[[ Dataset extract, beginning ]]
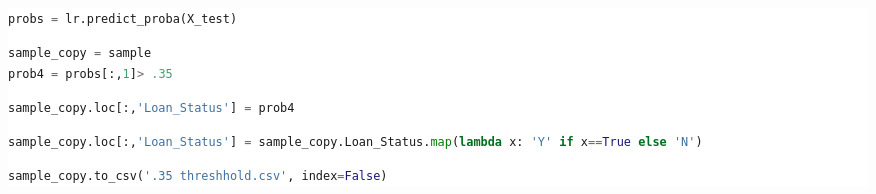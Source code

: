 


```python
probs = lr.predict_proba(X_test)
```


```python
sample_copy = sample
prob4 = probs[:,1]> .35
```


```python
sample_copy.loc[:,'Loan_Status'] = prob4
```


```python
sample_copy.loc[:,'Loan_Status'] = sample_copy.Loan_Status.map(lambda x: 'Y' if x==True else 'N')
```


```python
sample_copy.to_csv('.35 threshhold.csv', index=False)
```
[[ Dataset extract, end ]]
— Task brief —
Transcribe all the data word for word; the images stay out.

— Answer to this exercise —
Source code

: 


```python
probs = lr.predict_proba(X_test)
```


```python
sample_copy = sample
prob4 = probs[:,1]> .35
```


```python
sample_copy.loc[:,'Loan_Status'] = prob4
```


```python
sample_copy.loc[:,'Loan_Status'] = sample_copy.Loan_Status.map(lambda x: 'Y' if x==True else 'N')
```


```python
sample_copy.to_csv('.35 threshhold.csv', index=False)
```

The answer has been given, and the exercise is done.